South African death squad leader Eugene de Kock was granted parole Friday after 20 years in prison for his role in apartheid-era violence. The 66-year-old is also known as “Prime Evil” for the brutality of his crimes, which include the murder and torture of black South Africans in the 1980s and 1990s.
South African Justice Minister Michael Masutha said Friday that de Kock would be released “in the interests of nation building and reconciliation,” and because he had expressed remorse and helped authorities recover the remains of his victims, Reuters reported. He, however, added that the time and date of de Kock’s release would be kept secret.
Masutha went on to insist that his decision was guided by South Africa’s constitution. The decision is a controversial one in a country which is still dealing with the effects of brutal racial violence from its white regime, which held power from 1948 to 1994.

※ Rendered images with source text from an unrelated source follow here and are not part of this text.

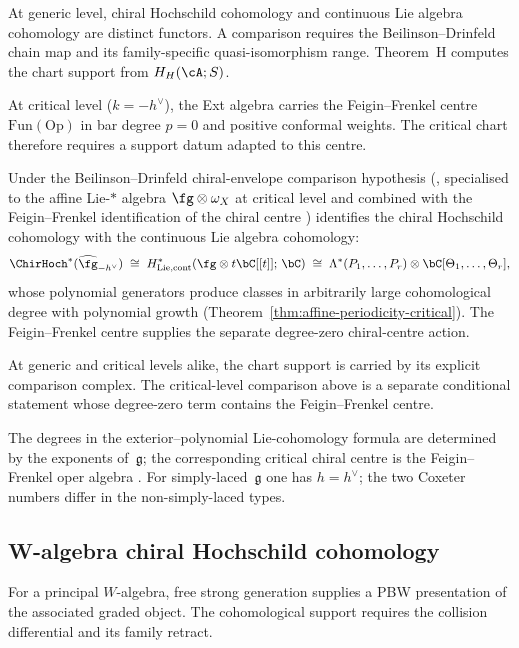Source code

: \begin{remark}
\label{rem:critical-level-lie-vs-chirhoch}
At generic level, chiral Hochschild cohomology and continuous Lie
algebra cohomology are distinct functors.  A comparison requires the
Beilinson--Drinfeld chain map and its family-specific quasi-isomorphism
range.  Theorem~H computes the chart support from $H_H(\cA;S)$.

At critical level ($k=-h^\vee$), the Ext algebra carries the
Feigin--Frenkel centre $\mathrm{Fun}(\mathrm{Op})$ in bar degree
$p=0$ and positive conformal weights.  The critical chart therefore
requires a support datum adapted to this centre.

Under the Beilinson--Drinfeld chiral-envelope comparison hypothesis
(\cite[Theorem~4.8.1]{BD04}, specialised to the affine Lie-$*$ algebra
$\fg \otimes \omega_X$ at critical level and combined with the
Feigin--Frenkel identification of the chiral centre
\cite{Feigin-Frenkel}) identifies the chiral Hochschild
cohomology with the continuous Lie algebra cohomology:
\[
\ChirHoch^*(\widehat{\fg}_{-h^\vee})
\;\cong\;
H^*_{\mathrm{Lie,cont}}(\fg \otimes t\bC[[t]];\, \bC)
\;\cong\;
\Lambda^*(P_1, \ldots, P_r) \otimes \bC[\Theta_1, \ldots, \Theta_r],
\]
whose polynomial generators produce classes in arbitrarily large
cohomological degree with polynomial growth
(Theorem~\ref{thm:affine-periodicity-critical}).  The
Feigin--Frenkel centre supplies the separate degree-zero chiral-centre
action.

At generic and critical levels alike, the chart support is carried by
its explicit comparison complex.  The critical-level comparison above
is a separate conditional statement whose degree-zero term contains
the Feigin--Frenkel centre.
\end{remark}

The degrees in the exterior--polynomial Lie-cohomology formula are
determined by the exponents of~$\mathfrak g$; the corresponding
critical chiral centre is the Feigin--Frenkel oper algebra
\cite{Feigin-Frenkel}.  For simply-laced~$\mathfrak g$ one has
$h=h^\vee$; the two Coxeter numbers differ in the non-simply-laced
types.

\subsection{W-algebra chiral Hochschild cohomology}

For a principal $W$-algebra, free strong generation supplies a PBW
presentation of the associated graded object.  The cohomological
support requires the collision differential and its family retract.

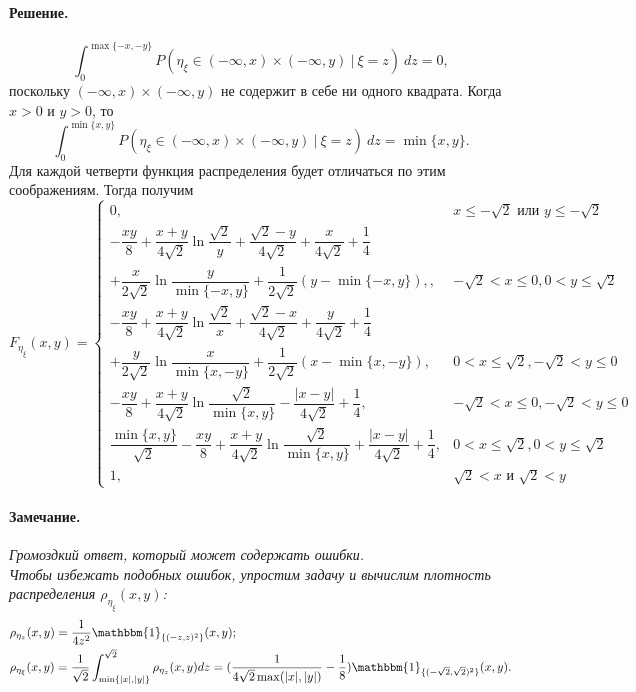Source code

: \documentclass[specialist,
substylefile = spbu_report.rtx,
subf,href,colorlinks=true, 12pt]{disser}
\newenvironment{remark}{\paragraph{Замечание.}\itshape}{\hfill\\}
\newenvironment{solution}{\paragraph{Решение.}}{\hfill}
\begin{document}
\begin{solution}
		\begin{equation*}
			\int_0^{\max\{-x,-y\}}P(\eta_\xi\in (-\infty, x)\times(-\infty, y)~|~\xi=z)~dz = 0,
		\end{equation*}
		поскольку $(-\infty, x)\times(-\infty, y)$ не содержит в себе ни одного квадрата. Когда $x>0$ и $y>0$, то
		\begin{equation*}
			\int_0^{\min\{x,y\}}P(\eta_\xi\in (-\infty, x)\times(-\infty, y)~|~\xi=z)~dz = \min\{x,y\}.
		\end{equation*}
		Для каждой четверти функция распределения будет отличаться по этим соображениям. Тогда получим
		\begin{equation*}
			F_{\eta_\xi}(x,y) = 
			\begin{cases}
				0,& x\leqslant-\sqrt{2} \textrm{ или } y\leqslant-\sqrt{2}\\
				-\dfrac{xy}{8}+\dfrac{x+y}{4\sqrt{2}}\ln\dfrac{\sqrt{2}}{y}+\dfrac{\sqrt{2}-y}{4\sqrt{2}}+\dfrac{x}{4\sqrt{2}}+\dfrac{1}{4}\\+\dfrac{x}{2\sqrt{2}}\ln\dfrac{y}{\min\{-x,y\}}+\dfrac{1}{2\sqrt{2}}(y-\min\{-x,y\}),,&-\sqrt{2}<x\leqslant 0, 0<y\leqslant\sqrt{2}\\
				-\dfrac{xy}{8}+\dfrac{x+y}{4\sqrt{2}}\ln\dfrac{\sqrt{2}}{x}+\dfrac{\sqrt{2}-x}{4\sqrt{2}}+\dfrac{y}{4\sqrt{2}}+\dfrac{1}{4}\\+\dfrac{y}{2\sqrt{2}}\ln\dfrac{x}{\min\{x,-y\}}+\dfrac{1}{2\sqrt{2}}(x-\min\{x,-y\}),&0<x\leqslant\sqrt{2}, -\sqrt{2}<y\leqslant 0\\
				-\dfrac{xy}{8}+\dfrac{x+y}{4\sqrt{2}}\ln\dfrac{\sqrt{2}}{\min\{x,y\}}-\dfrac{|x-y|}{4\sqrt{2}}+\dfrac{1}{4},&-\sqrt{2}<x\leqslant0, -\sqrt{2}<y\leqslant0\\
				\dfrac{\min\{x,y\}}{\sqrt{2}}-\dfrac{xy}{8}+\dfrac{x+y}{4\sqrt{2}}\ln\dfrac{\sqrt{2}}{\min\{x,y\}}+\dfrac{|x-y|}{4\sqrt{2}}+\dfrac{1}{4},&0<x\leqslant\sqrt{2}, 0<y\leqslant\sqrt{2}\\
				1,& \sqrt{2}< x \textrm{ и } \sqrt{2}<y
			\end{cases}
		\end{equation*}
		\begin{remark}
			Громоздкий ответ, который может содержать ошибки.
		\end{remark}
		Чтобы избежать подобных ошибок, упростим задачу и вычислим плотность распределения $\rho_{\eta_\xi}(x,y)$:
		\begin{align}
			&\rho_{\eta_z}(x,y)=\dfrac{1}{4z^2}\mathbbm{1}_{\{(-z,z)^2\}}(x,y);\nonumber\\
			&\rho_{\eta_\xi}(x,y)=\dfrac{1}{\sqrt{2}}\int_{\min\{|x|,|y|\}}^{\sqrt{2}}\rho_{\eta_z}(x,y)dz=(\dfrac{1}{4\sqrt{2}\max(|x|,|y|)} - \dfrac{1}{8})\mathbbm{1}_{\{(-\sqrt{2},\sqrt{2})^2\}}(x,y).\label{eqn:main_prob}

\end{align}
\end{solution}
\end{document}

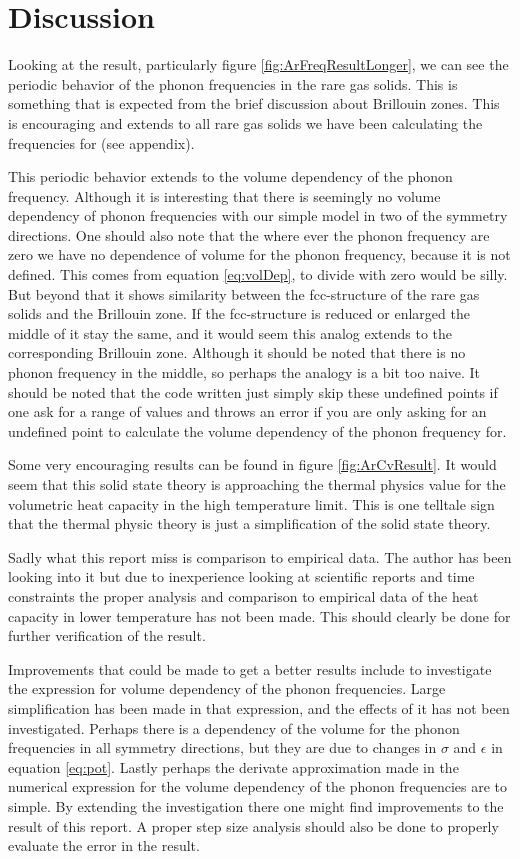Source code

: \documentclass[11pt]{article}
\begin{document}
\section{Discussion}
Looking at the result, particularly figure \ref{fig:ArFreqResultLonger}, we can see the periodic behavior of the phonon frequencies in the rare gas solids. This is something that is expected from the brief discussion about Brillouin zones. This is encouraging and extends to all rare gas solids we have been calculating the frequencies for (see appendix). 

This periodic behavior extends to the volume dependency of the phonon frequency. Although it is interesting that there is seemingly no volume dependency of phonon frequencies with our simple model in two of the symmetry directions. One should also note that the where ever the phonon frequency are zero we have no dependence of volume for the phonon frequency, because it is not defined. This comes from equation \ref{eq:volDep}, to divide with zero would be silly. But beyond that it shows similarity between the fcc-structure of the rare gas solids and the Brillouin zone. If the fcc-structure is reduced or enlarged the middle of it stay the same, and it would seem this analog extends to the corresponding Brillouin zone. Although it should be noted that there is no phonon frequency in the middle, so perhaps the analogy is a bit too naive. It should be noted that the code written just simply skip these undefined points if one ask for a range of values and throws an error if you are only asking for an undefined point to calculate the volume dependency of the phonon frequency for. 

Some very encouraging results can be found in figure \ref{fig:ArCvResult}. It would seem that this solid state theory is approaching the thermal physics value for the volumetric heat capacity in the high temperature limit. This is one telltale sign that the thermal physic theory is just a simplification of the solid state theory. 

Sadly what this report miss is comparison to empirical data. The author has been looking into it but due to inexperience looking at scientific reports and time constraints the proper analysis and comparison to empirical data of the heat capacity in lower temperature has not been made. This should clearly be done for further verification of the result. 

Improvements that could be made to get a better results include to investigate the expression for volume dependency of the phonon frequencies. Large simplification has been made in that expression, and the effects of it has not been investigated. Perhaps there is a dependency of the volume for the phonon frequencies in all symmetry directions, but they are due to changes in $\sigma$ and $\epsilon$ in equation \ref{eq:pot}. Lastly perhaps the derivate approximation made in the numerical expression for the volume dependency of the phonon frequencies are to simple. By extending the investigation there one might find improvements to the result of this report. A proper step size analysis should also be done to properly evaluate the error in the result.
\end{document}
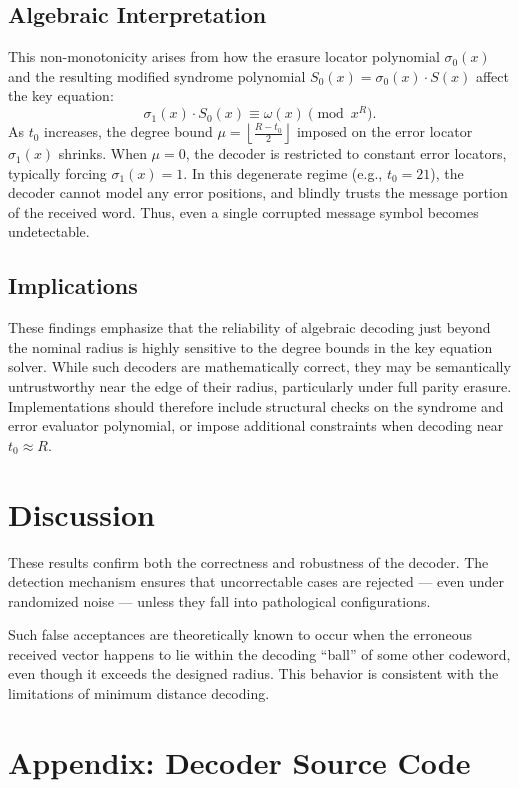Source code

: \documentclass[11pt]{article}
\begin{document}
\subsection{Algebraic Interpretation}
This non-monotonicity arises from how the erasure locator polynomial \( \sigma_0(x) \) and the resulting modified syndrome polynomial \( S_0(x) = \sigma_0(x) \cdot S(x) \) affect the key equation:
\[
\sigma_1(x) \cdot S_0(x) \equiv \omega(x) \pmod{x^R}.
\]
As \( t_0 \) increases, the degree bound \( \mu = \left\lfloor \frac{R - t_0}{2} \right\rfloor \) imposed on the error locator \( \sigma_1(x) \) shrinks. When \( \mu = 0 \), the decoder is restricted to constant error locators, typically forcing \( \sigma_1(x) = 1 \). In this degenerate regime (e.g., \( t_0 = 21 \)), the decoder cannot model any error positions, and blindly trusts the message portion of the received word. Thus, even a single corrupted message symbol becomes undetectable.


\subsection{Implications}
These findings emphasize that the reliability of algebraic decoding just beyond the nominal radius is highly sensitive to the degree bounds in the key equation solver. While such decoders are mathematically correct, they may be semantically untrustworthy near the edge of their radius, particularly under full parity erasure. Implementations should therefore include structural checks on the syndrome and error evaluator polynomial, or impose additional constraints when decoding near \( t_0 \approx R \).


\section{Discussion}
These results confirm both the correctness and robustness of the decoder. The detection mechanism ensures that uncorrectable cases are rejected — even under randomized noise — unless they fall into pathological configurations.

Such false acceptances are theoretically known to occur when the erroneous received vector happens to lie within the decoding “ball” of some other codeword, even though it exceeds the designed radius. This behavior is consistent with the limitations of minimum distance decoding.


\appendix
\section*{Appendix: Decoder Source Code}
\lstset{basicstyle=\ttfamily\small, breaklines=true}

\end{document}
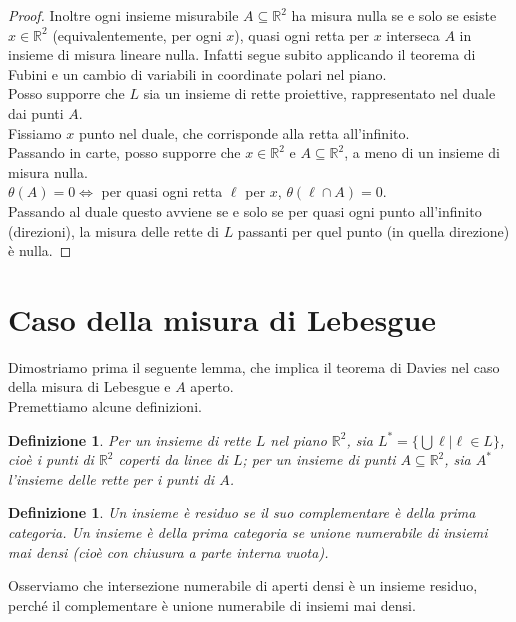 \documentclass[a4paper, twoside,openright]{article}
\newcommand{\LRa}{\Leftrightarrow}
\newcommand{\R}{\mathbb{R}}
\newcommand{\<}{\langle}
\renewcommand{\>}{\rangle}
\newtheorem{defin}[teo]{Definizione}
\begin{document}
\begin{proof}
	Inoltre ogni insieme misurabile $A \subseteq \R^2$ ha misura nulla se e solo se esiste $x \in \R^2$ (equivalentemente, per ogni $x$), quasi ogni retta per $x$ interseca $A$ in insieme di misura lineare nulla. Infatti segue subito applicando il teorema di Fubini e un cambio di variabili in coordinate polari nel piano.\\
	Posso supporre che $L$ sia un insieme di rette proiettive, rappresentato nel duale dai punti $A$.\\
	Fissiamo $x$ punto nel duale, che corrisponde alla retta all'infinito.\\
	Passando in carte, posso supporre che $x \in \R^2$ e $A\subseteq \R^2$, a meno di un insieme di misura nulla.\\
	$\theta(A)=0 \LRa$ per quasi ogni retta $\ell$ per $x$, $\theta(\ell \cap A)=0$.\\
	Passando al duale questo avviene se e solo se per quasi ogni punto all'infinito (direzioni), la misura delle rette di $L$ passanti per quel punto (in quella direzione) è nulla.
\end{proof}	



	
\newpage

\section{Caso della misura di Lebesgue}

Dimostriamo prima il seguente lemma, che implica il teorema di Davies nel caso della misura di Lebesgue e $A$ aperto.\\
Premettiamo alcune definizioni.

\begin{defin}
Per un insieme di rette $L$ nel piano $\R^2$, sia $L^{*}= \{\bigcup \ell | \ell \in L\}$, cioè i punti di $\R^2$ coperti da linee di $L$; per un insieme di punti $A \subseteq \R^2$, sia $A^{*}$ l'insieme delle rette per i punti di $A$.
\end{defin}

\begin{defin}
	Un insieme è residuo se il suo complementare è della prima categoria. Un insieme è della prima categoria se unione numerabile di insiemi mai densi (cioè con chiusura a parte interna vuota).
\end{defin}
Osserviamo che intersezione numerabile di aperti densi è un insieme residuo, perché il complementare è unione numerabile di insiemi mai densi.
\end{document}
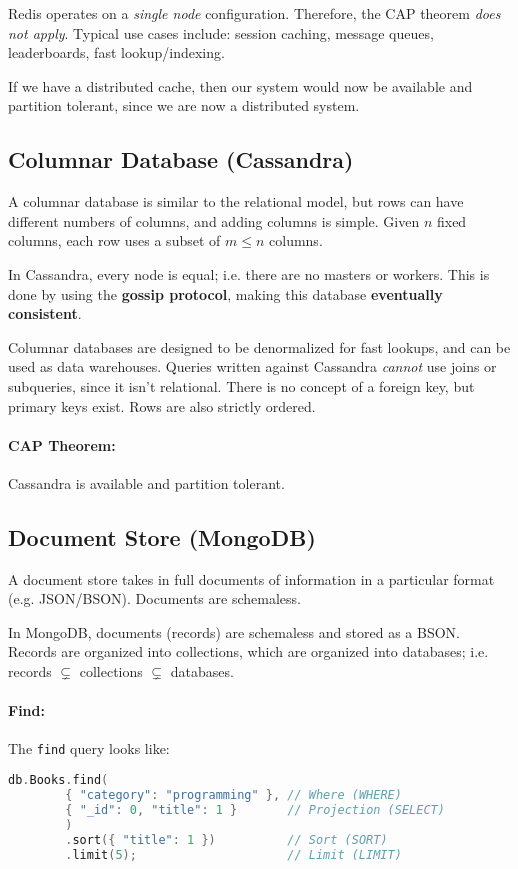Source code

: \documentclass{report}
\newenvironment{example}{\begin{tcolorbox}[title={Example},colback=green!5!white,colframe=black!75!green]}{\end{tcolorbox}}
\renewcommand{\bf}[1]{\textbf{{#1}}}
\renewcommand{\tt}[1]{\texttt{{#1}}}
\renewcommand{\it}[1]{\textit{{#1}}}
\begin{document}
Redis operates on a \it{single node} configuration. Therefore, the CAP theorem
\it{does not apply}. Typical use cases include: session caching, message queues,
leaderboards, fast lookup/indexing.
\begin{example}
    If we have a distributed cache, then our system would now be available and
    partition tolerant, since we are now a distributed system.
\end{example}

\subsection{Columnar Database (Cassandra)}
A columnar database is similar to the relational  model, but rows can have
different numbers of columns, and adding columns is simple. Given $n$ fixed
columns, each row uses a subset of $m \leq n$ columns.

In Cassandra, every node is equal; i.e. there are no masters or workers. This is
done by using the \bf{gossip protocol}, making this database
\bf{eventually consistent}.

Columnar databases are designed to be denormalized for fast lookups, and can be
used as data warehouses. Queries written against Cassandra \it{cannot} use joins
or subqueries, since it isn't relational. There is no concept of a foreign key,
but primary keys exist. Rows are also strictly ordered.

\paragraph{CAP Theorem:} Cassandra is available and partition tolerant.

\subsection{Document Store (MongoDB)}
A document store takes in full documents of information in a particular format
(e.g. JSON/BSON). Documents are schemaless.

In MongoDB, documents (records) are schemaless and stored as a BSON.
Records are organized into collections, which are organized into databases; i.e.
records $\subsetneq$ collections $\subsetneq$ databases.

\paragraph{Find:} The \tt{find} query looks like:
\begin{lstlisting}[language=C++, style=colorEX]
    db.Books.find(
        { "category": "programming" }, // Where (WHERE)
        { "_id": 0, "title": 1 }       // Projection (SELECT)
        )
        .sort({ "title": 1 })          // Sort (SORT)
        .limit(5);                     // Limit (LIMIT)
\end{lstlisting}
\end{document}
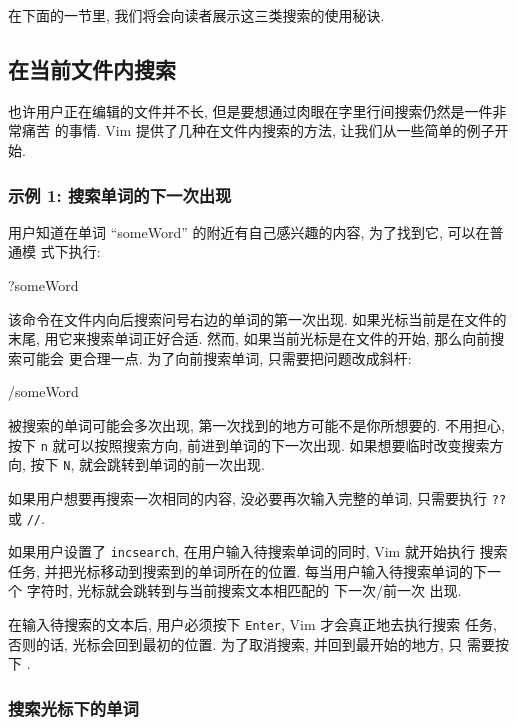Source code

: 在下面的一节里, 我们将会向读者展示这三类搜索的使用秘诀.

\subsection{在当前文件内搜索}
\label{subsec:search_the_current_file}

也许用户正在编辑的文件并不长, 但是要想通过肉眼在字里行间搜索仍然是一件非常痛苦
的事情. Vim 提供了几种在文件内搜索的方法, 让我们从一些简单的例子开始.

\subsubsection{示例 1: 搜索单词的下一次出现}
\label{subsubsec:example_1_find_the_next_occurrence_of_a_word}

用户知道在单词 ``someWord'' 的附近有自己感兴趣的内容, 为了找到它, 可以在普通模
式下执行:
\begin{vimcmd}
?someWord
\end{vimcmd}
该命令在文件内向后搜索问号右边的单词的第一次出现. 如果光标当前是在文件的末尾,
用它来搜索单词正好合适. 然而, 如果当前光标是在文件的开始, 那么向前搜索可能会
更合理一点. 为了向前搜索单词, 只需要把问题改成斜杆:
\begin{vimcmd}
/someWord
\end{vimcmd}
被搜索的单词可能会多次出现, 第一次找到的地方可能不是你所想要的. 不用担心, 按下 
\texttt{n} 就可以按照搜索方向, 前进到单词的下一次出现. 如果想要临时改变搜索方向,
按下 \texttt{N}, 就会跳转到单词的前一次出现.

如果用户想要再搜索一次相同的内容, 没必要再次输入完整的单词, 只需要执行
\texttt{??} 或 \texttt{//}.

如果用户设置了 \texttt{incsearch}, 在用户输入待搜索单词的同时, Vim 就开始执行
搜索任务, 并把光标移动到搜索到的单词所在的位置. 每当用户输入待搜索单词的下一个
字符时, 光标就会跳转到与当前搜索文本相匹配的 下一次/前一次 出现.

\begin{warning}
    在输入待搜索的文本后, 用户必须按下 \texttt{Enter}, Vim 才会真正地去执行搜索
    任务, 否则的话, 光标会回到最初的位置. 为了取消搜索, 并回到最开始的地方, 只
    需要按下 .
\end{warning}

\subsubsection{搜索光标下的单词}
\label{subsubsec:search_for_a_word_under_the_cursor}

Just last year, Masutha had denied another appeal from de Kock, saying that families of the victims had not been consulted at the time, the BBC reported.
De Kock headed the “C1” counterinsurgency police unit based out of a farm near Pretoria. He is believed to have committed the single highest number of atrocities in the name of apartheid.
He was arrested in 1994, the year Nelson Mandela and his African National Congress (ANC) came to power. Following his arrest, de Kock gave invaluable testimony on the scope of C1’s activities to the Truth and Reconciliation Commission, confessing to over 100 acts of murder, torture and fraud. Two years later, he was sentenced to 212 years in prison for crimes against humanity.
In a 2007 radio interview, de Kock accused the country’s last white leader, FW de Klerk, of having “hands soaked in blood,” saying all of C1’s crimes occurred with his knowledge. He went on to call the Nobel Peace Prize winner an “unconvicted murderer,” the BBC reported.
In 2010, de Kock petitioned then-President Jacob Zuma for a presidential pardon in exchange for information on others involved with death squads, The Week reported, citing the South African Sunday Independent. Zuma’s office reportedly denied the incident ever happened.